The competition was to design homes to be built for less than £60,000 but that would still meet various space and environmental criteria. They are being built by George Wimpey, one of the winning developers, with the designs by Rogers Stirk Harbour and Partners architects.

Sadly, the target price of £60,000 does not include the cost of the land. The first two-bedroom properties go on sale for £200,000, with three bedrooms costing from £230,000, which unfortunately fails the original purpose of making homes available to low income earners.

The architects have gone for a minimalist industrial design with various brick-, wood-and steel-frame options available. The steel and wood frames are designed for off-site flat-pack pre-fabrication to reduce costs.

They are calling them flexi-houses, as they come without internal walls or structural pillars to allow owners to change the layout in line with individual requirements.

They claim this will allow childless couples to have an almost total open-plan downstairs and a "huge open-plan bedroom covering the first floor", until the children arrive.

The second unusual feature is what they call an eco-hat, which is an internal chimney that carries all the service piping but also assists with ventilation, capturing some of the heat from extracted air to be reused to heat the incoming air. The eco-hats also aim to bring more daylight into the centre of the buildings. Passive solar water heating is an optional extra. The hope is that the construction reduces heat requirements by 40 per cent and 50 per cent if the solar hot-water system is included.

It is good to see some mainstream builders moving in a more eco-direction, but the fact that the buildings come with no internal walls means radiators will tend to be placed on the outside walls, losing the benefit of heating internal walls.

In addition, promoting large open-plan homes for childless couples means that a larger space will be heated than would be otherwise the case. Also, on an aesthetic level, suggesting such flat-packed minimalist designs can be "adjusted to the local vernacular" will usually be a bit economical with the architectural truth.

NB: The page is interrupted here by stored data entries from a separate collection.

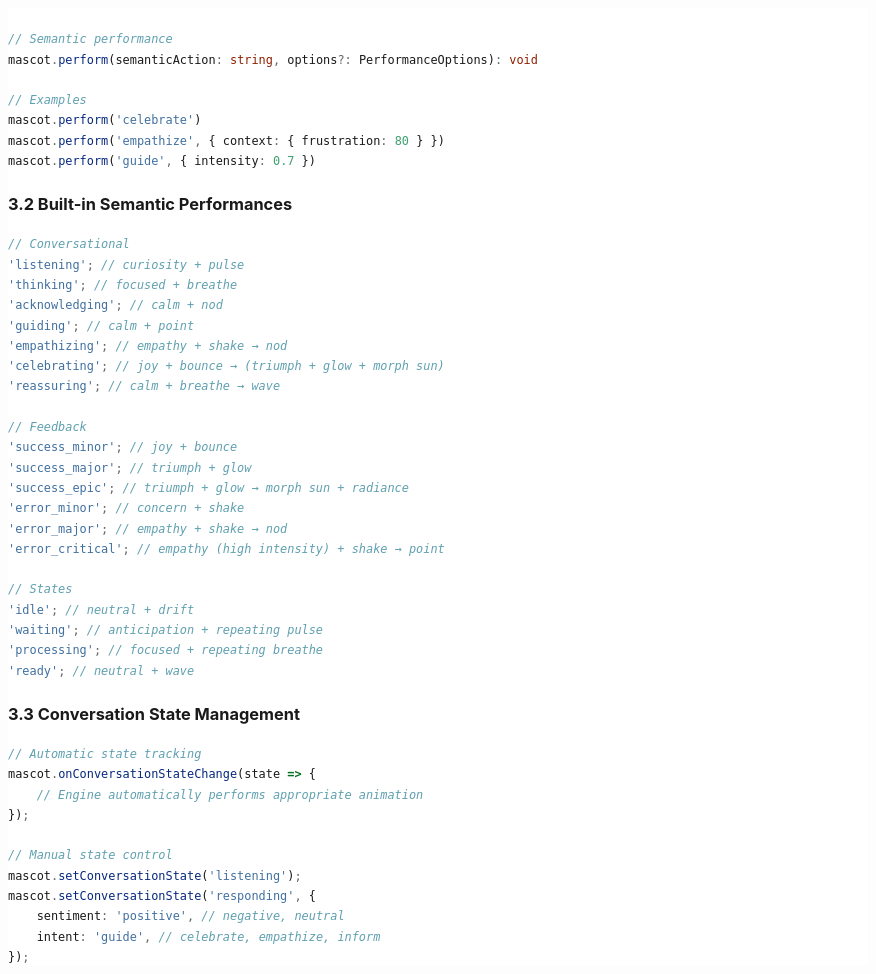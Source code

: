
 ```typescript

// Semantic performance
mascot.perform(semanticAction: string, options?: PerformanceOptions): void

// Examples
mascot.perform('celebrate')
mascot.perform('empathize', { context: { frustration: 80 } })
mascot.perform('guide', { intensity: 0.7 })
```

### 3.2 Built-in Semantic Performances

```typescript
// Conversational
'listening'; // curiosity + pulse
'thinking'; // focused + breathe
'acknowledging'; // calm + nod
'guiding'; // calm + point
'empathizing'; // empathy + shake → nod
'celebrating'; // joy + bounce → (triumph + glow + morph sun)
'reassuring'; // calm + breathe → wave

// Feedback
'success_minor'; // joy + bounce
'success_major'; // triumph + glow
'success_epic'; // triumph + glow → morph sun + radiance
'error_minor'; // concern + shake
'error_major'; // empathy + shake → nod
'error_critical'; // empathy (high intensity) + shake → point

// States
'idle'; // neutral + drift
'waiting'; // anticipation + repeating pulse
'processing'; // focused + repeating breathe
'ready'; // neutral + wave
```

### 3.3 Conversation State Management

```typescript
// Automatic state tracking
mascot.onConversationStateChange(state => {
    // Engine automatically performs appropriate animation
});

// Manual state control
mascot.setConversationState('listening');
mascot.setConversationState('responding', {
    sentiment: 'positive', // negative, neutral
    intent: 'guide', // celebrate, empathize, inform
});
```
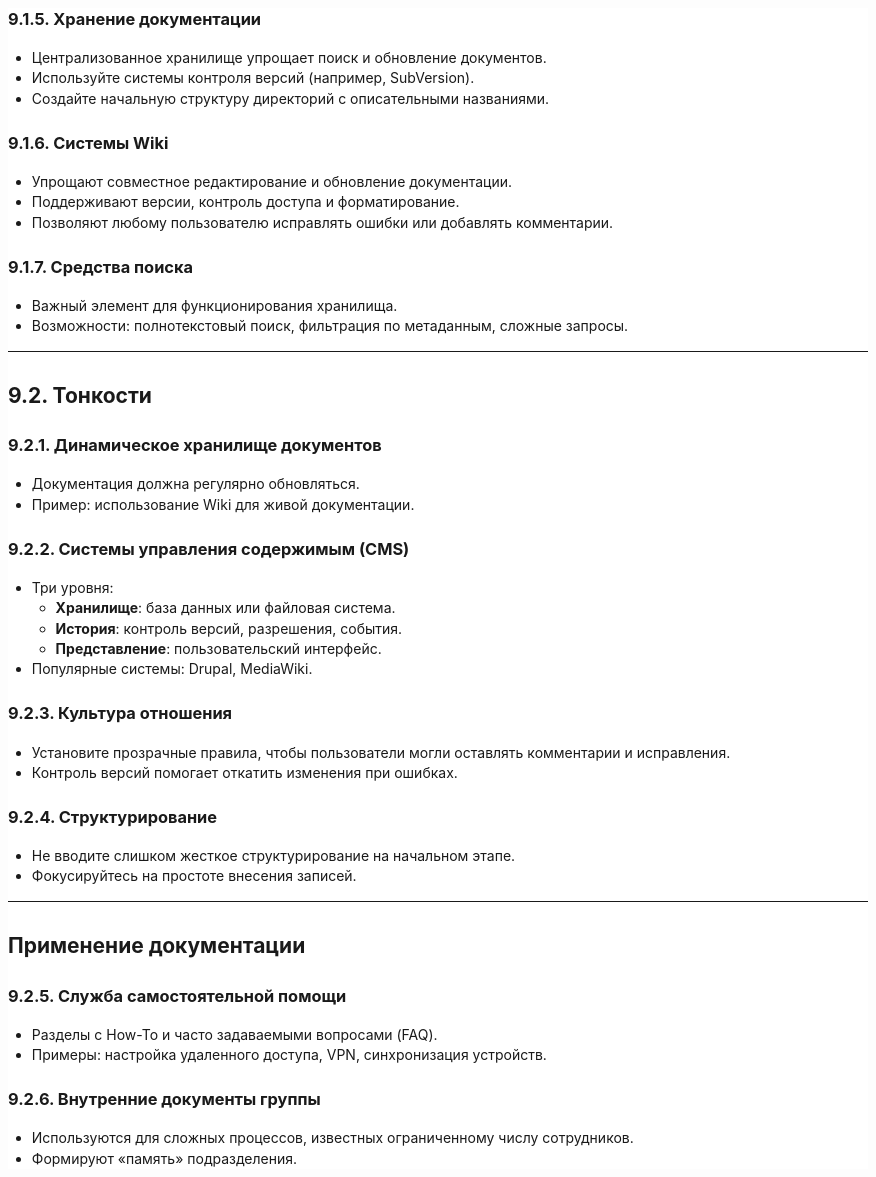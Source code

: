 ### 9.1.5. Хранение документации
- Централизованное хранилище упрощает поиск и обновление документов.
- Используйте системы контроля версий (например, SubVersion).
- Создайте начальную структуру директорий с описательными названиями.

### 9.1.6. Системы Wiki
- Упрощают совместное редактирование и обновление документации.
- Поддерживают версии, контроль доступа и форматирование.
- Позволяют любому пользователю исправлять ошибки или добавлять комментарии.

### 9.1.7. Средства поиска
- Важный элемент для функционирования хранилища.
- Возможности: полнотекстовый поиск, фильтрация по метаданным, сложные запросы.

---

## 9.2. Тонкости

### 9.2.1. Динамическое хранилище документов
- Документация должна регулярно обновляться.
- Пример: использование Wiki для живой документации.

### 9.2.2. Системы управления содержимым (CMS)
- Три уровня:
  - **Хранилище**: база данных или файловая система.
  - **История**: контроль версий, разрешения, события.
  - **Представление**: пользовательский интерфейс.
- Популярные системы: Drupal, MediaWiki.

### 9.2.3. Культура отношения
- Установите прозрачные правила, чтобы пользователи могли оставлять комментарии и исправления.
- Контроль версий помогает откатить изменения при ошибках.

### 9.2.4. Структурирование
- Не вводите слишком жесткое структурирование на начальном этапе.
- Фокусируйтесь на простоте внесения записей.

---

## Применение документации

### 9.2.5. Служба самостоятельной помощи
- Разделы с How-To и часто задаваемыми вопросами (FAQ).
- Примеры: настройка удаленного доступа, VPN, синхронизация устройств.

### 9.2.6. Внутренние документы группы
- Используются для сложных процессов, известных ограниченному числу сотрудников.
- Формируют «память» подразделения.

While such competitions can make a small difference, there is no way they will make the deep eco-revolution needed in house building fast enough, to ensure we get zero-carbon housing as fast as the climate crisis dictates.

The Government took 10 years to introduce a voluntary sustainable code of practice. It is clear that it is not the cost of building housing that is making them unaffordable but the cost of land. The new Brown Government must therefore grasp the nettle firmly and make the sustainable code of building compulsory as fast as possible.

The time is now far too late for demonstration projects, laudable though they are. Eco- homes urgently need to be the norm now and not the exception.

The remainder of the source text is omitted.